--- REQUIRED WORK ---
Among the lines listed below, count those that include the string "Support", and state only the count.

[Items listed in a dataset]
_ _ _ _ _

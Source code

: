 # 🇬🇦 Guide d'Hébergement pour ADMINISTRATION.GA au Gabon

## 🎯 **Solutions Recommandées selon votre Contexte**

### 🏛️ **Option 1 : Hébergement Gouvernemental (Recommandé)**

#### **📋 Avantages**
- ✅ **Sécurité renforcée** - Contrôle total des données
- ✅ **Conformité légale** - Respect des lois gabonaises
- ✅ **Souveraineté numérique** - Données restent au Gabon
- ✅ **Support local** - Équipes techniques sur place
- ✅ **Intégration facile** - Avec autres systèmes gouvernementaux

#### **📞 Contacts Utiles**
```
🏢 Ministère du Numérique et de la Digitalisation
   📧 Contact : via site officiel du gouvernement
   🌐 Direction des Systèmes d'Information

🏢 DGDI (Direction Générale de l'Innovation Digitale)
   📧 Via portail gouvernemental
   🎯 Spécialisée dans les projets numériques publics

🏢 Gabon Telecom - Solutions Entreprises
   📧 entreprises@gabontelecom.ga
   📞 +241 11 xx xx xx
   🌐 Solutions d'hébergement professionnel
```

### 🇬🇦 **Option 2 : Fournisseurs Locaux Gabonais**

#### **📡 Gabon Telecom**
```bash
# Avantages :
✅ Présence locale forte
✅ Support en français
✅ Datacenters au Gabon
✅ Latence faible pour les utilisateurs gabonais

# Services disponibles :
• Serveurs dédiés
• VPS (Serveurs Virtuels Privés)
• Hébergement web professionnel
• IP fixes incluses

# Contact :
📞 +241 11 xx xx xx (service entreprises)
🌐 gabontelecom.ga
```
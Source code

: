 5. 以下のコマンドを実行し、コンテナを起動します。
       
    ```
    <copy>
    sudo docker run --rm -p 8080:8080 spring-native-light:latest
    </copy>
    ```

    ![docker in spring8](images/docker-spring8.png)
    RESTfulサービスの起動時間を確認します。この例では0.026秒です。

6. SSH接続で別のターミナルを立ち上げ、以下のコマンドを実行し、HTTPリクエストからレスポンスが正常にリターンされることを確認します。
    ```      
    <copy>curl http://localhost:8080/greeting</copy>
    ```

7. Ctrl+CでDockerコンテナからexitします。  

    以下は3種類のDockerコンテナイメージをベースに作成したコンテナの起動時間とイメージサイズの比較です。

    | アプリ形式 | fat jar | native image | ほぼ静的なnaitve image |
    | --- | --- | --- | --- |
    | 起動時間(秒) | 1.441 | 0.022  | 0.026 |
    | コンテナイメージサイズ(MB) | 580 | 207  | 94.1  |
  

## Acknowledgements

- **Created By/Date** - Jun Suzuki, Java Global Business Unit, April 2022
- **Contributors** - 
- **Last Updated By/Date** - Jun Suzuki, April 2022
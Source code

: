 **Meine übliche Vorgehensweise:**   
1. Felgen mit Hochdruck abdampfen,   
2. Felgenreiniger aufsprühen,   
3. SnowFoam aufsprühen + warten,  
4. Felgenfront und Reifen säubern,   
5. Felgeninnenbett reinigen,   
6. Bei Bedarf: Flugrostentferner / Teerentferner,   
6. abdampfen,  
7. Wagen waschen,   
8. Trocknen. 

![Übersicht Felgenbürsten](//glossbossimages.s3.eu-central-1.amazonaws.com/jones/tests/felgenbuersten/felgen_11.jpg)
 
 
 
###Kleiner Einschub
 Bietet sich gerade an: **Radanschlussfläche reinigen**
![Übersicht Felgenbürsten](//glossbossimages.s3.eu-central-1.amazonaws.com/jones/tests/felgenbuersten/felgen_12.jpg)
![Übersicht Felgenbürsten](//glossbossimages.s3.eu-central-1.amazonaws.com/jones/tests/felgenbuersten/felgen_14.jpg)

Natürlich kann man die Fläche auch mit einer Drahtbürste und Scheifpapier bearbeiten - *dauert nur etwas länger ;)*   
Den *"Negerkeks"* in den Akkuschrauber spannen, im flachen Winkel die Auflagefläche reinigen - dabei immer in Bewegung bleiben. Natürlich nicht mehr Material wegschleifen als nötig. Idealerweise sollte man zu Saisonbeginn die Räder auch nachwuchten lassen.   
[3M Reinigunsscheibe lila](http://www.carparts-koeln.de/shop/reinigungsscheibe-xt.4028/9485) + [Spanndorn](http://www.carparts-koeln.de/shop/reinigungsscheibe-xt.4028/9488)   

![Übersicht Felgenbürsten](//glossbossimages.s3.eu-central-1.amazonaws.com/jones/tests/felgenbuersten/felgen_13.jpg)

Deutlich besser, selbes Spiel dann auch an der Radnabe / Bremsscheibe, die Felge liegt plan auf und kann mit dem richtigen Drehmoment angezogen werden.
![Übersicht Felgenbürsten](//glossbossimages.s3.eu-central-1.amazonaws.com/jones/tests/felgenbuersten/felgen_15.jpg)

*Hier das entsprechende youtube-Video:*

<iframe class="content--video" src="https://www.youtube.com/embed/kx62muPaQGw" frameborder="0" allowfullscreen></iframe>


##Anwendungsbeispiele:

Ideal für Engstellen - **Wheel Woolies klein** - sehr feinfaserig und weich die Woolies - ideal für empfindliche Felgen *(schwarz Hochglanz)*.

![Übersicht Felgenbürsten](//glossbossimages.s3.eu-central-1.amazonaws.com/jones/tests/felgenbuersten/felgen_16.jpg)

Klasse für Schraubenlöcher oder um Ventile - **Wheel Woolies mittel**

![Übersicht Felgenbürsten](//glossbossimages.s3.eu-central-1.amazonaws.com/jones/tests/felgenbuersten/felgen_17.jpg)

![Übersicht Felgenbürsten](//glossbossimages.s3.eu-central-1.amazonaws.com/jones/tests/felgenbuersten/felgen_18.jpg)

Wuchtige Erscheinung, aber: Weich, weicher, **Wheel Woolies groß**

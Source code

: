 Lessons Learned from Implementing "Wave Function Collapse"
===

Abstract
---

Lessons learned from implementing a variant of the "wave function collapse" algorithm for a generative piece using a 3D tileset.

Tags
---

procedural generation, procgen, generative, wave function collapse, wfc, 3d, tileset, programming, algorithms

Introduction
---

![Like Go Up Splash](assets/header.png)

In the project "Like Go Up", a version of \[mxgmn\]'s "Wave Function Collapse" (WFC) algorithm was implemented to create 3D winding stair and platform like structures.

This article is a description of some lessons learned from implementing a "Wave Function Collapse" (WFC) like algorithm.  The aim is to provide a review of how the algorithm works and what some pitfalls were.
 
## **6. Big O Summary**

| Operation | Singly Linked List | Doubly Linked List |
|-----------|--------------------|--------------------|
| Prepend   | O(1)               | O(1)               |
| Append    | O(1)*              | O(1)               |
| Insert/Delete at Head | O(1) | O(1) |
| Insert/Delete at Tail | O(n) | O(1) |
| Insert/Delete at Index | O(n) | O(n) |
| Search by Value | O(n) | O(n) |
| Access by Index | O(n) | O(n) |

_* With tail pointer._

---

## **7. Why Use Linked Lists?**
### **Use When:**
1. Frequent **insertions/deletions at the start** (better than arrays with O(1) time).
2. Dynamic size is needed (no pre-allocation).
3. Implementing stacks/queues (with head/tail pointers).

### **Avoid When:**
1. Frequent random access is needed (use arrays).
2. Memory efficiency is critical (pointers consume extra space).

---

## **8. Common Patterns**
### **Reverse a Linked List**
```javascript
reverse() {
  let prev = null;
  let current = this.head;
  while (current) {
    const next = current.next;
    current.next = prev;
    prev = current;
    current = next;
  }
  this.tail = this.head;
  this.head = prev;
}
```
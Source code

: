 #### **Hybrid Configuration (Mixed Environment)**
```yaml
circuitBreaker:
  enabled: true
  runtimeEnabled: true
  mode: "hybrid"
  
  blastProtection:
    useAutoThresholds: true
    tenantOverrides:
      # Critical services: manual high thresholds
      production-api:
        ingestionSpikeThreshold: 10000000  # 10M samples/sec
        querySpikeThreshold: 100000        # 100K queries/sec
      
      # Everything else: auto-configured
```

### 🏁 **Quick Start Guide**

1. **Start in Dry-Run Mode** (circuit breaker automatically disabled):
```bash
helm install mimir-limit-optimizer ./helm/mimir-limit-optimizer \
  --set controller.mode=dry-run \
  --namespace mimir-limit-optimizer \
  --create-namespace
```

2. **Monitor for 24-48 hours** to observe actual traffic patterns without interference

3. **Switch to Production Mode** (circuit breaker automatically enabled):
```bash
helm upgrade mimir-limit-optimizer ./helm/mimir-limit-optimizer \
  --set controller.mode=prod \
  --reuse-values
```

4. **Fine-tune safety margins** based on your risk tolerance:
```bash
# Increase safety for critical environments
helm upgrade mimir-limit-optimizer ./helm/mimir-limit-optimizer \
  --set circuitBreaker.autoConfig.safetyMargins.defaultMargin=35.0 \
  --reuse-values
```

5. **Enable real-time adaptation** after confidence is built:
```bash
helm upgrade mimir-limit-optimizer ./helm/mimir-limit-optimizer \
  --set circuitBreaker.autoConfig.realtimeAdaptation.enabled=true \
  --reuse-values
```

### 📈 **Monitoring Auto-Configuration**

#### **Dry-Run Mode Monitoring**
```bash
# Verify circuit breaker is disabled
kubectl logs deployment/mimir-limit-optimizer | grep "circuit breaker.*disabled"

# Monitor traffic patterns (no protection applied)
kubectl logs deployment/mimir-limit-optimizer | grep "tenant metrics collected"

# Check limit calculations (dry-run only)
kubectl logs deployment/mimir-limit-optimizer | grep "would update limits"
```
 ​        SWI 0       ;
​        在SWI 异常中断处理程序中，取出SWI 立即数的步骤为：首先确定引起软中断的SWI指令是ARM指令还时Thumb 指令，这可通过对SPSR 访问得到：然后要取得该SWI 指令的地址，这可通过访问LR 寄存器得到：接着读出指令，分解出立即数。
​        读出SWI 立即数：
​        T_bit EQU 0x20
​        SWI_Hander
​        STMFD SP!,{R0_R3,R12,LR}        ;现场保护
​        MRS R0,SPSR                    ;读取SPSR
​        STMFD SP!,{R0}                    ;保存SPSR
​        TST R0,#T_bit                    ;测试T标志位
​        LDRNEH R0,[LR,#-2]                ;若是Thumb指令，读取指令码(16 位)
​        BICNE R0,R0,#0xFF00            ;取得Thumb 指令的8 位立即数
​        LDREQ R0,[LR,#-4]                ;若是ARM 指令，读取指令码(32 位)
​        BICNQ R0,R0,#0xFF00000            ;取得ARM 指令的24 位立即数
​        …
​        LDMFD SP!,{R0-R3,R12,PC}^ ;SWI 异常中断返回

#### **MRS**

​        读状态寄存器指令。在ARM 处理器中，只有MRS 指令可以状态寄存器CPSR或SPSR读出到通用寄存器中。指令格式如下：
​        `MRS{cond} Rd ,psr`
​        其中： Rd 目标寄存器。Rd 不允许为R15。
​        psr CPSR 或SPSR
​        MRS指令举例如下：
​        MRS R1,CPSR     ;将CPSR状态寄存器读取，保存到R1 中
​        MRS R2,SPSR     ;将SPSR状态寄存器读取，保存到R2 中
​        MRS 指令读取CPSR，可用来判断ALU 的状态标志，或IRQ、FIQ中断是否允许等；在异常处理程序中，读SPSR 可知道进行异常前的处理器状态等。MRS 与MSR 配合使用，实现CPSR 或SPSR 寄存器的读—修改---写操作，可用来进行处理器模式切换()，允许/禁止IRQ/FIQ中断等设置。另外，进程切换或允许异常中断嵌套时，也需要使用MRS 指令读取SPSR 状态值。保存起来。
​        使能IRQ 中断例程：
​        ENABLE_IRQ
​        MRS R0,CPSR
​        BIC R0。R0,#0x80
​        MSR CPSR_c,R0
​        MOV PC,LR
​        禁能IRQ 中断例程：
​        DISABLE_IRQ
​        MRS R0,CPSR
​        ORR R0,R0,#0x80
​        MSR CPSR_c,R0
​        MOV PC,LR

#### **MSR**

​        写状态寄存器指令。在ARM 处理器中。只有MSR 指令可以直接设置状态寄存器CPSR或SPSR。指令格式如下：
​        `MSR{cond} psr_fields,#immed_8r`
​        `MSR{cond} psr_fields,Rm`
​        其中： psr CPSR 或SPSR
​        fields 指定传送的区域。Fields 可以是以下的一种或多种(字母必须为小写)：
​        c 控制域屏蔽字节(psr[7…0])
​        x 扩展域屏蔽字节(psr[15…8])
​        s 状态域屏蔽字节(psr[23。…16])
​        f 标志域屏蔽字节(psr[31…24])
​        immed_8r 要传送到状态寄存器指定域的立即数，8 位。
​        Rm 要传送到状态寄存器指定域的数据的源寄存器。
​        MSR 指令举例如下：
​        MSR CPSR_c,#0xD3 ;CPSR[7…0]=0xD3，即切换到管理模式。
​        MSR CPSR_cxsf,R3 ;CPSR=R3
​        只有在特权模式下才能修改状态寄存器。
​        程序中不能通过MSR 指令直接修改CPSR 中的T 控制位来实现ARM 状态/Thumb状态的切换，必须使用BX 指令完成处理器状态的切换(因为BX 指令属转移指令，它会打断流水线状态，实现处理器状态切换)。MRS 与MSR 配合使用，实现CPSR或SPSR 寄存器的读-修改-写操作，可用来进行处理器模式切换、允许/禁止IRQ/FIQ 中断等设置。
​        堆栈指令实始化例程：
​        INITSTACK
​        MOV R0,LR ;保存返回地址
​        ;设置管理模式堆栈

_ _ _ _ _

--- RESPONSE TO THIS EXERCISE ---
2